似たような色ばかりを使っていると、どうしても目立たせたい部分が目立ちにくくなってしまいます。

では一体、どうすればよいのでしょうか。
重要なのは、色数を絞るのか複数の色を使うのかではなく、「何となく」で増やさず、「目的に応じて必要な色数にする」ことです。

2-1.色を複数使うと効果的な場合

例えば次の例では、テキストを読む前から、色のおかげでグラフと表に関連性があることがわかります。
また、売上一位のいちごにだけ背景色を入れることで、この項目が特別であることを感じさせています。

2-2.単色でも良い場合

なるべく並列に見せたい表などは、色の影響を受けないように単色でまとめるとすっきりと見やすく、情報に集中しやすくなります。


3.フォント

3-1.フォントの種類を増やしすぎない

フォントをどう選べばいいかわからない、というのはよくあるお悩みです。色数と同様に「フォントの数はなるべく絞る」というのはよく言われるデザインのコツです。それはなぜでしょうか?

そこで、フォントを「声」として捉えて、その声を発しているのがどんな人なのか想像してみてください。太いゴシック体は「体格が良くて低い声の人かな」、細い明朝体は「繊細な雰囲気で高い声の人かな」といった具合です。

フォントが声だと捉えると、「ここではこんな人にナレーションして欲しいな」という観点で選ぶことができますし、一つのデザインの中でたくさんのフォントを使用すると「たくさんの人が入れ替わり立ち替わりナレーションしている」ようで落ち着かないということも納得しやすくなります。

「印象を変えたい」「部分的に目立たせたい」というとき、フォント(声)を変えるのではなく、「サイズを変える」「太さを変える」「色を変える」など、フォントを増やさず表現を変えることを検討してみましょう。

3-2.さまざまなデバイスで見えるよう考慮する

スクリーンに映したときの見やすさだけを意識してフォントサイズを決めると、スマホなどで資料を見返すときにはフォントが小さく読みづらさを感じてしまいます。また、同じフォントサイズでも、フォントによっては小さめにデザインされていることもあります。「十分なフォントサイズだから」と過信せず、ある程度デザインができたらスマホでチェックするのがおすすめです。

3-3.行長に気をつける

行長とは、一行あたりの長さのことです。テキストが小さいうえに行長が長いと、目線の移動にストレスを感じやすいほか、複数行の文章で次の行を見失うこともあります。長いテキストを配置する場合は、スライドの横幅いっぱいまでテキストを置くのではなく、左右に余白をもたせて行長が長くなりすぎないようにします。
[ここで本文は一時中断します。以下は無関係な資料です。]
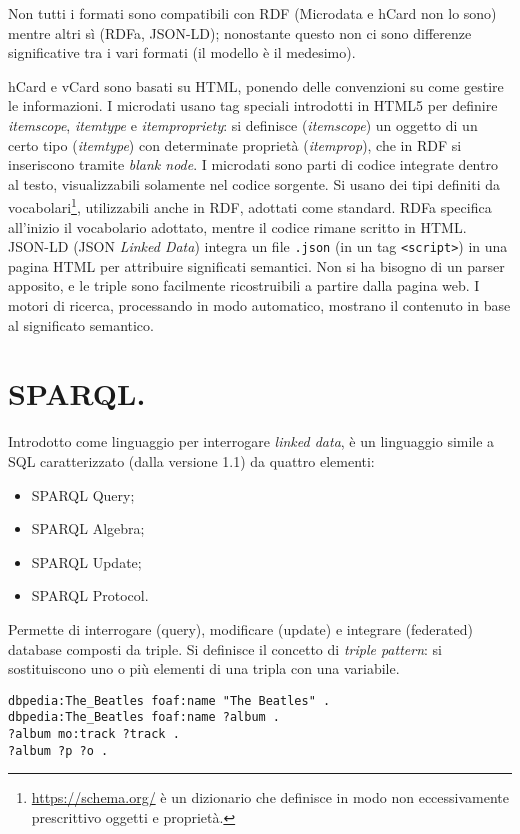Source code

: \documentclass[11pt]{article}
\begin{document}
\begin{multicols}{2}
Non tutti i formati sono compatibili con RDF (Microdata e hCard non lo sono) mentre altri sì (RDFa, JSON-LD); nonostante questo non ci sono differenze significative tra i vari formati (il modello è il medesimo).

hCard e vCard sono basati su HTML, ponendo delle convenzioni su come gestire le informazioni. \newline
I microdati usano tag speciali introdotti in HTML5 per definire \textit{itemscope}, \textit{itemtype} e \textit{itempropriety}: si definisce (\textit{itemscope}) un oggetto di un certo tipo (\textit{itemtype}) con determinate proprietà (\textit{itemprop}), che in RDF si inseriscono tramite \textit{blank node}.
I microdati sono parti di codice integrate dentro al testo, visualizzabili solamente nel codice sorgente.
Si usano dei tipi definiti da vocabolari\footnote{\url{https://schema.org/} è un dizionario che definisce in modo non eccessivamente prescrittivo oggetti e proprietà.}, utilizzabili anche in RDF, adottati come standard. \newline
RDFa specifica all'inizio il vocabolario adottato, mentre il codice rimane scritto in HTML. \newline
JSON-LD (JSON \textit{Linked Data}) integra un file \verb|.json| (in un tag \verb|<script>|) in una pagina HTML per attribuire significati semantici.
Non si ha bisogno di un parser apposito, e le triple sono facilmente ricostruibili a partire dalla pagina web.
I motori di ricerca, processando in modo automatico, mostrano il contenuto in base al significato semantico.

\section{SPARQL.}
Introdotto come linguaggio per interrogare \textit{linked data}, è un linguaggio simile a SQL caratterizzato (dalla versione 1.1) da quattro elementi:
\begin{itemize}
  \item SPARQL Query;
  \item SPARQL Algebra;
  \item SPARQL Update;
  \item SPARQL Protocol.
\end{itemize}
Permette di interrogare (query), modificare (update) e integrare (federated) database composti da triple.
Si definisce il concetto di \textit{triple pattern}: si sostituiscono uno o più elementi di una tripla con una variabile.
\end{multicols}
\begin{verbatim}
dbpedia:The_Beatles foaf:name "The Beatles" .
dbpedia:The_Beatles foaf:name ?album .
?album mo:track ?track .
?album ?p ?o .
\end{verbatim}
\end{document}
行長に気をつける他、テキストの量を減らせないか検討する手もあります。読ませる文章は「ですます」で長くなりがちなので、リストで要件をまとめるとテキストの量を削れます。


4.あしらい

4-1.文字の装飾で可読性を落とさない

テキストは、コンテンツの内容を伝えるための重要な要素、「読みやすい」ことが伝わりやすさに大きく関わります。デザインの中で「メリハリをつける」ことは大切ですが、やってしまいがちな失敗として、目立たせようとテキスト装飾を入れたことで、逆に「読みやすさ」を下げてしまうことがあります。
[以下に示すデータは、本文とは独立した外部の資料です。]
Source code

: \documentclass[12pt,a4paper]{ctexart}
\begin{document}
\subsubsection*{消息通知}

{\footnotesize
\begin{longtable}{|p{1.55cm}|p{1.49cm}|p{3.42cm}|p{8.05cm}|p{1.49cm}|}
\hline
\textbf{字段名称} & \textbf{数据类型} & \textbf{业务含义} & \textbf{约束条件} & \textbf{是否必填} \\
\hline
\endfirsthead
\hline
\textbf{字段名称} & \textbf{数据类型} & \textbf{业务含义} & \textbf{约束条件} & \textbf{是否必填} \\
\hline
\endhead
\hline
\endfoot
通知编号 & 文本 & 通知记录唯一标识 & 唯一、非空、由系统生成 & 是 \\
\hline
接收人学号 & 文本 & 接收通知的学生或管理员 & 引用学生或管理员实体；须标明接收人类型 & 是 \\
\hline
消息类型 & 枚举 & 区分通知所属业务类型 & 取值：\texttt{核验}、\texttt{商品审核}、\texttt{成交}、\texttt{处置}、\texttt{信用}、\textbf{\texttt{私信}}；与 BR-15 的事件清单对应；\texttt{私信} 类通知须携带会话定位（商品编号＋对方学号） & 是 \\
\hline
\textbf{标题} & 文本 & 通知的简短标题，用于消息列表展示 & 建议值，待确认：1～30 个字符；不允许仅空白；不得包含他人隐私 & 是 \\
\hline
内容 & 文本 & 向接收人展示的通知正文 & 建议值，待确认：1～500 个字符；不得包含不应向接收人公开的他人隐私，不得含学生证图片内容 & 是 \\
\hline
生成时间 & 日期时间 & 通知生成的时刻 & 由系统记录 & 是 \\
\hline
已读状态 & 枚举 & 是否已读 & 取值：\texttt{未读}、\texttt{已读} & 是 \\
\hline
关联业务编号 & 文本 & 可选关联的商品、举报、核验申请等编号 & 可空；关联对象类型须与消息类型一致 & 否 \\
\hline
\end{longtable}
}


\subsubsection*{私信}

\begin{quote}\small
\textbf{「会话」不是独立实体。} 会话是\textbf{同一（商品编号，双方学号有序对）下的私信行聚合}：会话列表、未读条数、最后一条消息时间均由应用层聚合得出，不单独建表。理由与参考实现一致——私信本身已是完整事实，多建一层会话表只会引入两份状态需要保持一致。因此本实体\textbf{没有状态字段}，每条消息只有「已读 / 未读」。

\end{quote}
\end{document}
ドロップシャドウやアンダーラインで背景とのコントラストが低くなってしまった

テキストを読みやすく、視認しやすくするには「背景色と文字色のコントラストが高いこと」が重要です。黒いテキストにドロップシャドウをかける、テキストにアンダーラインを重ねるなど、強調の意味で入れるあしらいであっても、コントラストだけ見れば差を埋めてしまうことになります。テキストにあしらいをつけるときには、「コントラストを下げていないか」確認しましょう。
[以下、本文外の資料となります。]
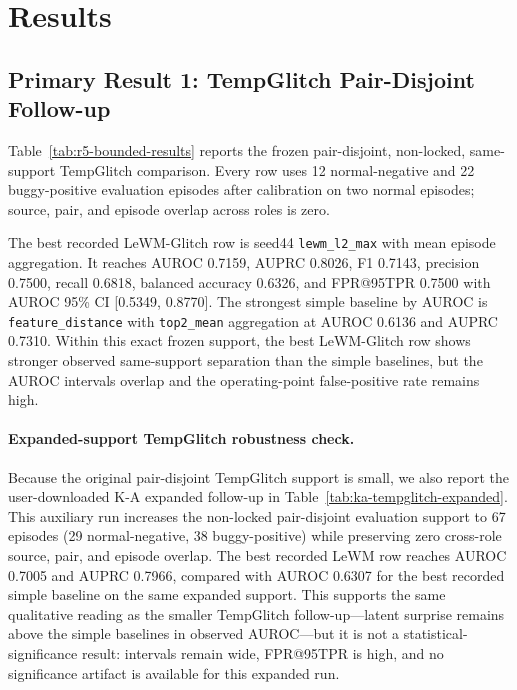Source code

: \section{Results}
\label{sec:results}

\subsection{Primary Result 1: TempGlitch Pair-Disjoint Follow-up}

Table~\ref{tab:r5-bounded-results} reports the frozen pair-disjoint, non-locked, same-support
TempGlitch comparison. Every row uses 12 normal-negative and 22 buggy-positive evaluation
episodes after calibration on two normal episodes; source, pair, and episode overlap across roles
is zero.



The best recorded LeWM-Glitch row is seed44 \texttt{lewm\_l2\_max} with mean episode aggregation.
It reaches AUROC 0.7159, AUPRC 0.8026, F1 0.7143, precision 0.7500, recall 0.6818, balanced
accuracy 0.6326, and FPR@95TPR 0.7500 with AUROC 95\% CI [0.5349, 0.8770]. The strongest simple
baseline by AUROC is \texttt{feature\_distance} with \texttt{top2\_mean} aggregation at
AUROC 0.6136 and AUPRC 0.7310. Within this exact frozen support, the best LeWM-Glitch row shows
stronger observed same-support separation than the simple baselines, but the AUROC intervals
overlap and the operating-point false-positive rate remains high.

\paragraph{Expanded-support TempGlitch robustness check.}
Because the original pair-disjoint TempGlitch support is small, we also report the user-downloaded
K-A expanded follow-up in Table~\ref{tab:ka-tempglitch-expanded}. This auxiliary run increases the
non-locked pair-disjoint evaluation support to 67 episodes (29 normal-negative, 38
buggy-positive) while preserving zero cross-role source, pair, and episode overlap. The best
recorded LeWM row reaches AUROC 0.7005 and AUPRC 0.7966, compared with AUROC 0.6307 for the best
recorded simple baseline on the same expanded support. This supports the same qualitative reading
as the smaller TempGlitch follow-up---latent surprise remains above the simple baselines in
observed AUROC---but it is not a statistical-significance result: intervals remain wide, FPR@95TPR
is high, and no significance artifact is available for this expanded run.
色背景の上に白文字の場合はドロップシャドウが有効、コントラストに注目することが大事

4-2.「囲む」と「敷く」を使い分ける

一つのページの中で複数の話題を入れる場合、関連するコンテンツのグループがわかりやすいように囲みをつけることは多いでしょう。しかし、囲みが多すぎるとごちゃごちゃして感じられ、肝心のコンテンツが目に入りにくくなってしまいます。

囲みは「線」でできています。テキストもまた「線」の集合でできています。デザインの中で「線」が多くなると、奥行きが感じられず全てが背景の上に浮いた状態で、雑多な印象になります。
「敷く」は、コンテンツの背景にシートを敷くようなイメージで、奥行きを感じられ、情報量も減ってスッキリと見えます。グルーピングをするには「囲み」だけでなく「敷く」も取り入れるのがおすすめです。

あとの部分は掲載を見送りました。